Judgement of pace is tricky to master but, as Simon Reinhold explains, the fastest bird isn’t always the most challenging quarry’
It’s only when you drive down a country road and you have a pigeon fly parallel with your moving vehicle that you come to appreciate its true cruising speed — and it’s not, as published, 35mph.
When last I glanced at my speedometer in this situation, it read 48mph and yet the bird looked effortless. Even allowing for the fact that car manufacturers err on the side of caution with the calibration of speedometers, that is still a near 30% margin of error between the pigeon’s accepted speed and my observation. There’s a reason people race them.
Speed of birds
The tendency that we have to ask ‘what is the fastest?’ (in this case ‘what is the fastest bird we pursue?’) is one that children all over the world have in fiercely contested games of Top Trumps and online Pokémon raids (if you are unfamiliar with the second reference, count yourself lucky).
It is a natural enquiry that we make to try to place our quarry in context and therefore become better Shots. While some may dismiss it as frivolous pub chat, you should understand that judging speed of birds is one of the key pieces of information we need for an accurate shot, along with line and, in some specific circumstances, angle of flight.
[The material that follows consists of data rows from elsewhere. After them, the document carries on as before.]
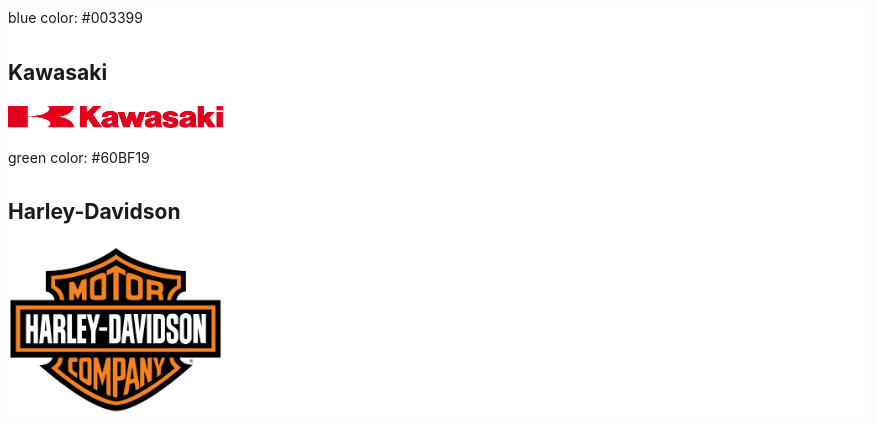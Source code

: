 blue color: #003399

## Kawasaki
<img src="./kawasaki.png" alt="" width="25%" />
<br />

green color: #60BF19


## Harley-Davidson
<img src="./harley-davidson.png" alt="" width="25%" />
<br />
When we shoot, we acquire this information from the relationship of the muzzle of our gun with the bird. We match the speed and accelerate past the bird to shoot. It is the only consistent source of accurate, relevant information. If in doubt, next time you sit on a train and look out of the window, ask yourself why objects in the distance appear to be moving more slowly than objects in the foreground, despite them not moving and your speed being constant.
When you resort to googling the answer of speed of birds rather than applying grey matter (as I did), you will understand why shooting wildfowl on the foreshore with few landmarks for reference is difficult if you don’t establish a relationship between your muzzle and the bird. The same can be true for high, driven game in valleys with no trees. Competitive clay Shots used to wooded backgrounds often come unstuck for the same reason when competing in unfamiliar prairie-style landscapes.
The red grouse is often cited as the fastest of all gamebirds, but when we look closely we discover that it very much depends on the circumstances. On one guide to the speeds of all UK winged quarry, the red grouse is quoted at more than 60mph. At similar speeds are the black grouse and the ptarmigan.
Anyone who has shot driven grouse coming down-wind, driven on by a stiff October breeze, will understand the stern test of your ability that they represent. Walked-up grouse in the balmy days of August are less demanding, though. That is not to denigrate them — some of the finest sporting days of my life have been spent walking-up late summer grouse — but it serves to illustrate the point that discussion about the speed of birds can vary hugely in a variety of conditions.
On a shoot day, it is not all about speed. It is about the total sum of the experience, not any one aspect. The few black grouse I have seen on the wing (they were not on our menu), I would put at a little slower than red, but ptarmigan in the UK may be a different prospect entirely because of their habitat.
Above the tree line, you are likely to be breathing hard as a covey of ptarmigan burst from the rocks and if you are on the wrong foot with your heavy over-and-under in a strong wind on the mountain tops, you are the one who is likely to be short on speed and they will look like white rockets angling away from you. Even the more common red grouse, when going into the same stiff breeze late in the season, can slow up markedly compared with a wind-assisted one, so true comparisons are difficult. Every shot should be taken on its merit.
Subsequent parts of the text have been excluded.